Na Poznań nie spadają bomby, ale na ulicach i tak nie jest bezpiecznie, szczególnie kiedy przemieszczasz się na różowym rowerze, tramwajem w hidżabie czy rozmawiasz w innym języku niż polski. Wieczorami z poznańskiego mrówkowca swój komunikat nadaje Ania Adamowicz. Jest on o tym, że nadziei już nie ma, bo koniec świata bliski, a kapitał daleki, szczególnie odległy od sektora kultury i edukacji, w którym zatrudnienia szukają, choć rzadko znajdują, absolwentki uczelni artystycznych i kierunków humanistycznych. Na pogorzelisku aktywistycznych wypaleń tli się jednak cień uśmiechu, który wstrząsa światem.

13 listopada 2015 roku Paryżem wstrząsa terror. Studentka sztuki Vanessa Gravenor zostaje postrzelona pociskiem z kałasznikowa.
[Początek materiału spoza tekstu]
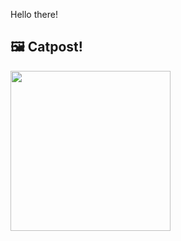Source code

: Hello there!



## 🖼️ Catpost!

<sub>
    <img src="https://cdn2.thecatapi.com/images/MTYxODczMw.jpg" height="256">
</sub>


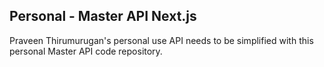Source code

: ## Personal - Master API Next.js

Praveen Thirumurugan's personal use API needs to be simplified with this personal Master API code repository.
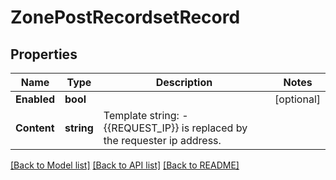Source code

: # ZonePostRecordsetRecord

## Properties

Name | Type | Description | Notes
------------ | ------------- | ------------- | -------------
**Enabled** | **bool** |  | [optional] 
**Content** | **string** | Template string: - {{REQUEST_IP}} is replaced by the requester ip address. | 

[[Back to Model list]](../README.md#documentation-for-models) [[Back to API list]](../README.md#documentation-for-api-endpoints) [[Back to README]](../README.md)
Broń, przemycona przez Bałkany do Wiednia, trafia prosto w ręce religijnych fanatyków strzelających gdzie popadnie w ciepłą, weekendową noc, z piątku na sobotę.

Równolegle do tych wydarzeń, za murami szczecińskiej Akademii Sztuki artystka Olga Lewicka tworzy alternatywę dla opresyjnego systemu bazującego na figurze autorytetu. Cytuje przy tym Friedricha Nietzschego: A: „Jak to? Nie chcesz żadnych naśladowców?” B: „Nie chcę, by mnie w czymś naśladowano; chcę, by każdy chadzał własną drogą, tak samo, jak ja to czynię”. A: „Więc?”.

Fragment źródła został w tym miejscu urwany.